現在加入してる生命保険は、契約者・被保険者・受取人を確認して問題あれば保険会社に相談しましょう。

生命保険の非課税額は『法定相続人1人に付き500万円』で、法定相続人3名なら1,500万円、4名なら2,000万円まで非課税と書くと、個々に500万円が上限だと思いそうですが違います。
例えば、法定相続人4名の中の1人だけが1,500万円の生命保険を受け取っても2,000万円以下ですから非課税扱いです。

遺産、保険の全てが非課税枠なら問題ありませんが、高額な財産のある故人だった場合、保険金の相続税に格差が出るケースもありますので、計算した上で保険金の受取額を決めると良いでしょう。

『保険金で相続金額を増やす』

このシステムを利用すれば自分達夫婦を面倒看てくれた子供への相続金額を「①」の契約者(自分)で被保険者(自分)で、受取人(面倒を看てくれた人)にすれば『相続額』を増やすことも「法定相続人以外の人(遺贈)」に財産を残すことも可能です。

例えば長男の嫁が老後の面倒を長年看てくれてた場合など、長男の嫁に遺産金を残したいなら「自分が生命保険契約」して「自分で保険金を払って」「受取人を長男の嫁にしておく」のです。そうすれば自分が死亡した時に、長男の嫁が死亡保険金を「遺贈いぞう」という形で全額受け取ることができます。但し遺贈は相続税の2割増しで税金が掛かります。

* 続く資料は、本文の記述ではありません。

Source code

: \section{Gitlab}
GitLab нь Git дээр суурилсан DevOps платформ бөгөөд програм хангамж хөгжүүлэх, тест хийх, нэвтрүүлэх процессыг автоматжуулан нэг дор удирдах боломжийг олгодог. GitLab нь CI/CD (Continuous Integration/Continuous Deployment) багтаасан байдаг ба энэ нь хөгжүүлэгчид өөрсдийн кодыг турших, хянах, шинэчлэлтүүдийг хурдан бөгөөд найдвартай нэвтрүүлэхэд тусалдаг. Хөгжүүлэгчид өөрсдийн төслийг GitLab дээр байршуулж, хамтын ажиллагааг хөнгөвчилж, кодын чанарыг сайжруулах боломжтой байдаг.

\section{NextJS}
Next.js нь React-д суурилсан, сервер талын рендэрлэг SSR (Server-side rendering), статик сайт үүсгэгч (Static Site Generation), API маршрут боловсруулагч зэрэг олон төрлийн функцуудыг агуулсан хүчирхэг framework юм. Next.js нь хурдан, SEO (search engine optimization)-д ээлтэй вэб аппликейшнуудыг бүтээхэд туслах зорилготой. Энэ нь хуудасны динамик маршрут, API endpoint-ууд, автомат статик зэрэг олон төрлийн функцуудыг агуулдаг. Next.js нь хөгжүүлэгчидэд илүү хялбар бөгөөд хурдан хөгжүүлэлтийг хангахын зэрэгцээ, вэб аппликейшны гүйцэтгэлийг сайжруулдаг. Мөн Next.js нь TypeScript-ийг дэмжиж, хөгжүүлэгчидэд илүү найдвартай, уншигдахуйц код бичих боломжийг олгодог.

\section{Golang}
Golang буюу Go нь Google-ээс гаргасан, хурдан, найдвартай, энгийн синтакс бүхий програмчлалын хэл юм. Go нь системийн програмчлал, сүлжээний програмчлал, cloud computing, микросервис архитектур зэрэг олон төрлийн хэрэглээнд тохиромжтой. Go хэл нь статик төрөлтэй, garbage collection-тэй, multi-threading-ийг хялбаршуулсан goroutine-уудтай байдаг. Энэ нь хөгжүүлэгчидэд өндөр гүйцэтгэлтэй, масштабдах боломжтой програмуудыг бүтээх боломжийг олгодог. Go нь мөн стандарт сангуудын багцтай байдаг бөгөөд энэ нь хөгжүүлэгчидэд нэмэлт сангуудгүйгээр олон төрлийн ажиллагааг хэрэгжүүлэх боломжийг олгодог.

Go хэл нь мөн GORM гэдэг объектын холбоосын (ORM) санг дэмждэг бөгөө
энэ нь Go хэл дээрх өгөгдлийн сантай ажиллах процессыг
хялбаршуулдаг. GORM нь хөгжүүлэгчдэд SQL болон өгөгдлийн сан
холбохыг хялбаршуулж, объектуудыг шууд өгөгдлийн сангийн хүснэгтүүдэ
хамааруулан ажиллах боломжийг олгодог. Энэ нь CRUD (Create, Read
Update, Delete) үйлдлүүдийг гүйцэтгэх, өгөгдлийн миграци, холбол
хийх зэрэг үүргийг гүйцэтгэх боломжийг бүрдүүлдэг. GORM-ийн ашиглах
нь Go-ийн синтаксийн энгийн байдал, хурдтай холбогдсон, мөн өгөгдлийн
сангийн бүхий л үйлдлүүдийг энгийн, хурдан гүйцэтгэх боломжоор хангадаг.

死亡保険金は原則、遺産内容に含まれないので、長男の嫁は他の相続人に保険金の一部を渡す必要も無く、遺産分割協議に参加する必要もありません。あとは長男の嫁を保険金の受取人として認めてくれる保険会社を探すだけ。

通常保険金の受取人は『被保険者の戸籍上の配偶者』と『被保険者の2親等内の血族(祖父母・父母・子・孫・兄弟姉妹の血族)ですが、自分の生命保険を自分で契約して支払う場合、受取人を誰にするかは原則的に保険契約者の自由で法的な制約はありません。保険会社に交渉したり確認すれば長男の嫁を受取人は充分可能です。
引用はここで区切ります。